Want Music Recommendations? Look No Further.

For the final project in my Advanced Artificial Intelligence class as part of my Master in Business Analytics program, I was tasked with creating an AI agent. I chose to work alone for this project so I could fully pan out my creative vision, and I’m glad I did. I love listening to music, so I thought exploring the realm of music recommendations would be really cool. It was awesome seeing the whole project come to life, and I thoroughly enjoyed adding little details and refreshing the page to see them go into effect. Below you can see the full UI for the site I made using Python and HTML’s.

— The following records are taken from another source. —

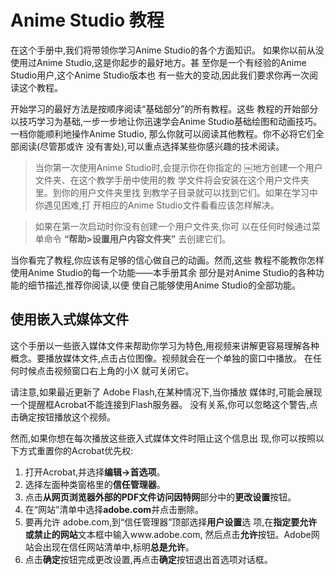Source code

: # Anime Studio 教程

在这个手册中,我们将带领你学习Anime Studio的各个方面知识。 如果你以前从没使用过Anime Studio,这是你起步的最好地方。甚 至你是一个有经验的Anime Studio用户,这个Anime Studio版本也 有一些大的变动,因此我们要求你再一次阅读这个教程。

开始学习的最好方法是按顺序阅读“基础部分”的所有教程。这些 教程的开始部分以技巧学习为基础,一步一步地让你迅速学会Anime Studio基础绘图和动画技巧。一档你能顺利地操作Anime Studio, 那么你就可以阅读其他教程。你不必将它们全部阅读(尽管那或许 没有害处),可以重点选择某些你感兴趣的技术阅读。

> 当你第一次使用Anime Studio时,会提示你在你指定的
￼地方创建一个用户文件夹、在这个教学手册中使用的教 学文件将会安装在这个用户文件夹里。到你的用户文件夹里找 到教学子目录就可以找到它们。如果在学习中你遇见困难,打 开相应的Anime Studio文件看看应该怎样解决。

> 如果在第一次启动时你没有创建一个用户文件夹,你可
以在任何时候通过菜单命令 **“帮助>设置用户内容文件夹”** 去创建它们。

当你看完了教程,你应该有足够的信心做自己的动画。然而,这些 教程不能教你怎样使用Anime Studio的每一个功能——本手册其余 部分是对Anime Studio的各种功能的细节描述,推荐你阅读,以便 使自己能够使用Anime Studio的全部功能。

## 使用嵌入式媒体文件

这个手册以一些嵌入媒体文件来帮助你学习为特色,用视频来讲解更容易理解各种概念。要播放媒体文件,点击占位图像。视频就会在一个单独的窗口中播放。 在任何时候点击视频窗口右上角的小X 就可关闭它。

请注意,如果最近更新了 Adobe Flash,在某种情况下,当你播放 媒体时,可能会展现一个提醒框Acrobat不能连接到Flash服务器。 没有关系,你可以忽略这个警告,点击确定按钮播放这个视频。

然而,如果你想在每次播放这些嵌入式媒体文件时阻止这个信息出 现,你可以按照以下方式重置你的Acrobat优先权:

1. 打开Acrobat,并选择**编辑->首选项**。
2. 选择左面种类窗格里的**信任管理器**。
3. 点击**从网页浏览器外部的PDF文件访问因特网**部分中的**更改设置**按钮。
4. 在“网站”清单中选择**adobe.com**并点击删除。
5. 要再允许 adobe.com,到“信任管理器”顶部选择**用户设置**选 项,在**指定要允许或禁止的网站**文本框中输入www.adobe.com, 然后点击**允许**按钮。Adobe网站会出现在信任网站清单中,标明**总是允许**。
6. 点击**确定**按钮完成更改设置,再点击**确定**按钮退出首选项对话框。


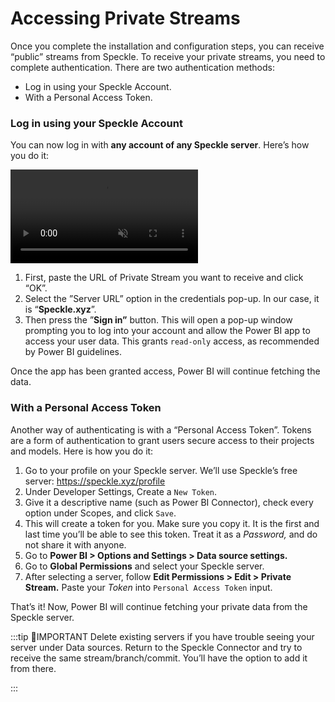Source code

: # Accessing Private Streams

Once you complete the installation and configuration steps, you can receive “public” streams from Speckle. To receive your private streams, you need to complete authentication. There are two authentication methods:

- Log in using your Speckle Account.
- With a Personal Access Token.

### **Log in using your Speckle Account**

You can now log in with **any account of any Speckle server**. Here’s how you do it:

<video autoplay muted loop>
  <source src="./img-powerbi/3-login.mp4" type="video/mp4">
  Your browser does not support the video tag.
</video>

1. First, paste the URL of Private Stream you want to receive and click “OK”.
2. Select the ”Server URL” option in the credentials pop-up. In our case, it is “**Speckle.xyz**”.
3. Then press the ”**Sign in”** button. This will open a pop-up window prompting you to log into your account and allow the Power BI app to access your user data. This grants `read-only` access, as recommended by Power BI guidelines.

Once the app has been granted access, Power BI will continue fetching the data.

### With a Personal Access Token

Another way of authenticating is with a “Personal Access Token”. Tokens are a form of authentication to grant users secure access to their projects and models. Here is how you do it:

1. Go to your profile on your Speckle server. We’ll use Speckle’s free server: https://speckle.xyz/profile
2. Under Developer Settings, Create a `New Token`.
3. Give it a descriptive name (such as Power BI Connector), check every option under Scopes, and click `Save`.
4. This will create a token for you. Make sure you copy it. It is the first and last time you’ll be able to see this token. Treat it as a _Password,_ and do not share it with anyone.
5. Go to **Power BI > Options and Settings > Data source settings.**
6. Go to **Global Permissions** and select your Speckle server.
7. After selecting a server, follow **Edit Permissions > Edit > Private Stream.** Paste your *Token* into `Personal Access Token` input.

That’s it! Now, Power BI will continue fetching your private data from the Speckle server.

:::tip 📌IMPORTANT
Delete existing servers if you have trouble seeing your server under Data sources. Return to the Speckle Connector and try to receive the same stream/branch/commit. You’ll have the option to add it from there.

:::
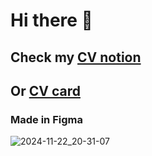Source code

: # Hi there 👋
## Check my [CV notion](https://prickle-ringer-0f2.notion.site/Anastasia-Semisorova-cf9c8918067a45018ad21f1b474116e9?pvs=4)

## Or [CV card](https://anastasiasemisorova.carrd.co/)

### Made in Figma
![2024-11-22_20-31-07](https://github.com/user-attachments/assets/140748f0-ac5e-49ce-b465-fcb917c4ab11)









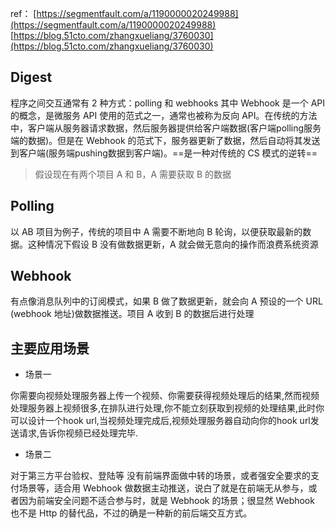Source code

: ref：
[https://segmentfault.com/a/1190000020249988](https://segmentfault.com/a/1190000020249988)
[https://blog.51cto.com/zhangxueliang/3760030](https://blog.51cto.com/zhangxueliang/3760030)
## Digest
程序之间交互通常有 2 种方式：polling 和 webhooks
其中 Webhook 是一个 API 的概念，是微服务 API 使用的范式之一，通常也被称为反向 API。在传统的方法中，客户端从服务器请求数据，然后服务器提供给客户端数据(客户端polling服务端的数据)。但是在 Webhook 的范式下，服务器更新了数据，然后自动将其发送到客户端(服务端pushing数据到客户端)。==是一种对传统的 CS 模式的逆转==
> 假设现在有两个项目 A 和 B，A 需要获取 B 的数据

## Polling
以 AB 项目为例子，传统的项目中 A 需要不断地向 B 轮询，以便获取最新的数据。这种情况下假设 B 没有做数据更新，A 就会做无意向的操作而浪费系统资源
## Webhook
有点像消息队列中的订阅模式，如果 B 做了数据更新，就会向 A 预设的一个 URL (webhook 地址)做数据推送。项目 A 收到 B 的数据后进行处理
## 主要应用场景

- 场景一

你需要向视频处理服务器上传一个视频、你需要获得视频处理后的结果,然而视频处理服务器上视频很多,在排队进行处理,你不能立刻获取到视频的处理结果,此时你可以设计一个hook url,当视频处理完成后,视频处理服务器自动向你的hook url发送请求,告诉你视频已经处理完毕.

- 场景二

对于第三方平台验权、登陆等 没有前端界面做中转的场景，或者强安全要求的支付场景等，适合用 Webhook 做数据主动推送，说白了就是在前端无从参与，或者因为前端安全问题不适合参与时，就是 Webhook 的场景；很显然 Webhook 也不是 Http 的替代品，不过的确是一种新的前后端交互方式。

I have been able to create a music recommendation system using an AI agent built with Flask that pulls data from Spotify and Last.fm, blends audio features and similar-artist logic, and then serves up fresh song suggestions every time you hit “Search.” On the back end, I set up a Flask app that takes a user’s input (like “hotline bling drake”), calls Spotify’s API to grab the track and artist IDs, and then builds a “pool” of potential recommendations. First, I try Spotify’s built-in recommendations endpoint, but because it can be narrow, I also leverage Last.fm to find similar artists and then grab their top tracks from Spotify. If all that still doesn’t hit twenty songs, I fall back to pulling the original artist’s most popular tracks. Once I have my pool, I shuffle it so the user gets a random mix each time, then slice out the first three and send them back in a clean interface that shows album art, song title, artist, and a link to play the song on Spotify.

I also built in a “History” tab that shows all of the songs that you’ve been recommended. What’s cool about my app is that it won’t always give the same recommendations. As seen in the History tab, I searched “Norbit” by Bas twice, and got different results each time. This is especially useful if you’ve already heard all of the recommended tracks it gives you on the first attempt.

The coolest part was customizing the logic step by step—I’d tweak a filter or update the HTML for aesthetics, refresh the page to see the results, and feel like a mad scientist watching my experiment evolve. Debugging the API errors taught me a ton about real-world API quirks, and I even added fallback branches to handle missing data or “Artist Running Club”— which is an indie artist that showed up as a recommendation for rap songs. But I noticed that even Spotify’s algorithm has mistakes too.

Halfway into my testing, I realized that even Spotify’s algorithm for recommending songs messes up sometimes. Chase Shakur is an Atlanta-born R&B singer and there are recommendations for songs that are in another language.

Being able to combine my app with the recommendations that Spotify gives can allow music lovers to keep expanding their music taste in different ways. Where Spotify’s recommendation algorithm falters, mine can excel and vice versa. My app is a good starting point and works best for smaller artists especially if you have an expansive music taste and are interested in hearing music from artists you may have never heard before. I’ve already been able to find some great new songs from this method and I’m really glad I was able to have the opportunity to learn more about AI agent programming while being able to work on something I love.

Going forward, I am definitely interested in exploring the Spotify’s developer tools more in-depth and maybe even making more AI agents or data-driven tools that can benefit music lovers in new and innovative ways. If I had spent more time perfecting this current project, I would have tried to improve the algorithm for recommendations even more (I spent many hours attempting to perfect it but couldn’t get it to exactly where I wanted it to be) and I would run the Flask engine through a server that would allow me to display the whole project as an interactable interface here on my website.

If you’re interested in trying it out for yourself in the meantime, you can find the code and documentation on my Github here. Just make sure to get a Spotify Client ID & Client Secret and a LastFM API key.

Overall, the project pushed me to combine AI concepts (like feature-based recommendations) with full-stack engineering. I got to design the session history storage in Flask, integrate multiple external APIs, and fine-tune how quickly and accurately the system responds. More than anything, seeing my own playlist creator in action made me realize how powerful even a small AI agent can be when you piece together the right building blocks. It was challenging, fun, and exactly the kind of hands-on creative freedom I wanted—from idea to the finished product.